Hepsi kaybedecek hiçbir şeyi olmayanlardır. Dolayısıyla kaybedecek umutları da yoktur. Bir de neşe ile gülümseyenlere bak. Umutları yüzlerine yansımıştır. Umudun getirdiği mutlulukla gülümsüyorlardır. Evet belki şimdilik yalnızlardır, belki daha birkaç gün önce aşkta hayal kırıklığı yaşamışlardır. Ama umutlarını taşımaya devam ediyorlardır.

Hem kimse sana sonsuz mutluluk vaat etmiyor. Hayat bu, yıkıldığımız, üzüldüğümüz, süründüğümüz zamanlar olacaktır. Tüm bu anlarda da dayanma gücünü sana umut verecektir. Bak ne diyor büyük usta Nazım Hikmet...

“Geçmiş günün hasretini çekmem -yalnız bir yaz gecesi bir yana- Gözümün son mavi parıltısı bile Gelecek günün müjdesini verecek sana” Ömrü hapishanelerde, sürgünlerde, memleketinin, sevdalısının, evladının hasretiyle geçen Nazım bunu yazabilirken... Sen de yapabilirsin inan bana.

Haberin Devamı

YALNIZLIĞINI FIRSATA ÇEVİR

Uzun süredir yalnız olan insanların yaptığı en büyük hata buldukları ilk dala sarılmak oluyor. Ve çoğunlukla o dal kısa bir süre sonra kırılıyor. O zaman yeniden hayal kırıklığı, yeniden mutsuzluk, yeniden yalnızlık...

Oysa yalnızlık bize kendimizle yüzleşme, hatalarımızı anlama, empati kurma ve epey düşünme olanağı sağlar. Yani aslında yalnızlık bir çeşit yenilenme, silkinip kendine gelme anlamı taşır. Tabii bunun için öfkeyi, inkarı bir kenara bırakıp kendimize karşı dürüst ve yalın olmalıyız. Bir ilişki bittiğinde karşımızdaki insanı suçlamak en kolay yoldur.

Kendimizi sütten çıkmış ak kaşık, bırakıp gideni de bütün pisliklerin sorumlusu olarak görürüz.
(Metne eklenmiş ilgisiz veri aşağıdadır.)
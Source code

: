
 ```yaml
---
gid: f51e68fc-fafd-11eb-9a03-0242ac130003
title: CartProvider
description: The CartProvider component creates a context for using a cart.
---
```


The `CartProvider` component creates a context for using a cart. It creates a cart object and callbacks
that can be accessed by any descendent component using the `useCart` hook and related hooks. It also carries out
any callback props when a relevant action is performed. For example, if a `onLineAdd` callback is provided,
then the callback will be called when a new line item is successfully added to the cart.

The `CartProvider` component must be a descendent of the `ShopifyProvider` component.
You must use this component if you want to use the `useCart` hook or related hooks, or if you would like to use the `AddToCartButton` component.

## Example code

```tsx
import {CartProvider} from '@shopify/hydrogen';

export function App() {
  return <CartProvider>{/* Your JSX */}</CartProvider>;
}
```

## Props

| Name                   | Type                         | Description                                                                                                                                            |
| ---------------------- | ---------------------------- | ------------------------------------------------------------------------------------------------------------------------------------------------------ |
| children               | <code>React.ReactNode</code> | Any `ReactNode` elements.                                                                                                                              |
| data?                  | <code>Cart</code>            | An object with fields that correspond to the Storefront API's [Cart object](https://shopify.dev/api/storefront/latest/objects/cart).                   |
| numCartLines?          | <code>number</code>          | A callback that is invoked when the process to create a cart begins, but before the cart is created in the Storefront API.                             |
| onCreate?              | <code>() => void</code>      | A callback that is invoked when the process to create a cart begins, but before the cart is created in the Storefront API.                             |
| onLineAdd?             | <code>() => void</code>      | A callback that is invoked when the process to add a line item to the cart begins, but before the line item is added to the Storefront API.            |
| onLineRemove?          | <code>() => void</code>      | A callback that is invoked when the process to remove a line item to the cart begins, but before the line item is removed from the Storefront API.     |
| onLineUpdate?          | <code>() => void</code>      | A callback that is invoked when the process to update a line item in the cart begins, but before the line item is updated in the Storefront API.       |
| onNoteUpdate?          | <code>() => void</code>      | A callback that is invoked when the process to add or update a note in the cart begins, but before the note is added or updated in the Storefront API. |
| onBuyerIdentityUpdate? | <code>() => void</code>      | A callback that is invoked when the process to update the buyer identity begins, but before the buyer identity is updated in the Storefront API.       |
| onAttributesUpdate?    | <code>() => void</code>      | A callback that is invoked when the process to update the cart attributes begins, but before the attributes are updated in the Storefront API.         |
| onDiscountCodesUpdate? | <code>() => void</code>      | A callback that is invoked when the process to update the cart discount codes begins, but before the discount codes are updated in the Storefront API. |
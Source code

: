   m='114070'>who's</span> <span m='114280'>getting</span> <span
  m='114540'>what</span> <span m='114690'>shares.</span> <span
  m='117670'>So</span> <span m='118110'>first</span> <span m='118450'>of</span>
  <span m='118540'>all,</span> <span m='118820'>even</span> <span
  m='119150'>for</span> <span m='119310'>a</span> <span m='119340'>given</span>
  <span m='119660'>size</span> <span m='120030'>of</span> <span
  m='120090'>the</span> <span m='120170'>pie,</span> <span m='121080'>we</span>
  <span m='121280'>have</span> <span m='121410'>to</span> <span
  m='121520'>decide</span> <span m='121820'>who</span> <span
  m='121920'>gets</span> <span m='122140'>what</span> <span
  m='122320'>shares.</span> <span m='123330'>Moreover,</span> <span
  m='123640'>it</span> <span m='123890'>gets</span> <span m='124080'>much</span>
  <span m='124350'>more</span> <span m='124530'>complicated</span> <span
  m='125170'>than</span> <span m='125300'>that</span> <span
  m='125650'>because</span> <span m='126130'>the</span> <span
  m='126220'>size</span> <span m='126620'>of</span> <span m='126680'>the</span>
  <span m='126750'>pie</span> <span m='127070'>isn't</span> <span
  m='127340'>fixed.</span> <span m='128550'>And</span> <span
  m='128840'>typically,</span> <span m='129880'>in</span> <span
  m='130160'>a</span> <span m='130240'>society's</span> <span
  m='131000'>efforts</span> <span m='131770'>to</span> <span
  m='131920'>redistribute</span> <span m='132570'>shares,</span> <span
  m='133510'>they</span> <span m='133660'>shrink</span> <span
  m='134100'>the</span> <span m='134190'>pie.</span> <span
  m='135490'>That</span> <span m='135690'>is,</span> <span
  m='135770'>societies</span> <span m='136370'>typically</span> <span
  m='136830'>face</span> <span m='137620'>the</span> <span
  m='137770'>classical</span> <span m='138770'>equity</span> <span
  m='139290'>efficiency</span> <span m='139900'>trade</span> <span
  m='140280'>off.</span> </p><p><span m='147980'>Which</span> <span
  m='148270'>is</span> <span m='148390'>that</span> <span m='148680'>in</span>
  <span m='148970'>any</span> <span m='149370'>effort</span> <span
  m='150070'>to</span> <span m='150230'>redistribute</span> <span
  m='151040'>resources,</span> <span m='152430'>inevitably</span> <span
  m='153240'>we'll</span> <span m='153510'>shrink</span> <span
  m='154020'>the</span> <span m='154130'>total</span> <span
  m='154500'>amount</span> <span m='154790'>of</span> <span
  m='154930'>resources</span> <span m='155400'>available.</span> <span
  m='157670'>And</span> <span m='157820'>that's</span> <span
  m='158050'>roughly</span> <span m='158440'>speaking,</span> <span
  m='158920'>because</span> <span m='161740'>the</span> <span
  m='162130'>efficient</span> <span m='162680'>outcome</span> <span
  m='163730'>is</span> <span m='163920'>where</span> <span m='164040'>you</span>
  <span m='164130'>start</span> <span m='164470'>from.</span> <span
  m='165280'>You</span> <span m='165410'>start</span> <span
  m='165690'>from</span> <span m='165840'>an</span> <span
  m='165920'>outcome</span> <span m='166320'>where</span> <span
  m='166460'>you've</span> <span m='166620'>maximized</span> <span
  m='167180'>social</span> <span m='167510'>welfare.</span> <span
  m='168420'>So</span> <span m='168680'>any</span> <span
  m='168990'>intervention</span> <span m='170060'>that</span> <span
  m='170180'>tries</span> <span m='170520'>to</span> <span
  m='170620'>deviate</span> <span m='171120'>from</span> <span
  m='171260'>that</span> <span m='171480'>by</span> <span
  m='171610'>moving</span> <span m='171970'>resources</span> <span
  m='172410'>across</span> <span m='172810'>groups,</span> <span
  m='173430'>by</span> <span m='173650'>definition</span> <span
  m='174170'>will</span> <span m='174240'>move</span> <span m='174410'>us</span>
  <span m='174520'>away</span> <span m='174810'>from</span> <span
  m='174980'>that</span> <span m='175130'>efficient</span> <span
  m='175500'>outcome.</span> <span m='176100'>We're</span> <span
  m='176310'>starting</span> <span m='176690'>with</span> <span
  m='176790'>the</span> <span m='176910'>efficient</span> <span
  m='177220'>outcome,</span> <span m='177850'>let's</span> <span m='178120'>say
Tamam da bu bizi hiçbir yere ulaştırmaz. Çünkü emin olun, sizin suçladığınız kadar karşı taraf da sizi suçlamıştır. Hem zaten artık bunların ne önemi var? Giden gitti, kalanı iyileştirmek gerek.

Haberin Devamı

Ne demiştik yazının başında? Yalnızlık sürecinde karşımıza ilk çıkana bir kurtarıcı edasıyla sarılmak, onu yaralarımız iyileştirecek bir ilaç sanmak bizi yanıltır. Bir insana olmadığı gibi davranmak, taşıyamayacağı yükleri yüklemek, akıl karı değil. O bir ilişki arıyor, iyileştireceği hastalık değil. Siz kendinizi iyileştirmeden bir ilişkiye başlarsanız, tekrar hastalıklı bir ilişkinin sahibi olursunuz.

Tabii bir de, tam bu yalnızlıktan bunalmış, yaralı haldeyken yanılma olasılığınızın çok yüksek olduğunu unutmamalısınız. Bu dönemde duyguları birbirine karıştırabilirsiniz.

Bir an önce yalnızlıktan kurtulmayı amaçladığınız için farklı duyguları aşk sanabilirsiniz. Hatta aşka ihtiyacım yok, biri olsun yeter noktasına bile gelebilirsiniz. İşte bunlar hep yanlış. Geçmişin defterini temize çekmeden başlayacağınız her ilişki hayatınızda yeni bir kara nokta olacaktır.

Sabırlı olmak ve yalnızlığın tadını çıkarmak gerek. Biriyle birlikteyken yapmak istediğiniz ama yapamadığınız her şeyi yapma imkanınız var artık. Öyleyse yapın. Dans kursuna başlayın, spora gidin, evde tüm gün pijamalarınızla oturun ya da her neyse...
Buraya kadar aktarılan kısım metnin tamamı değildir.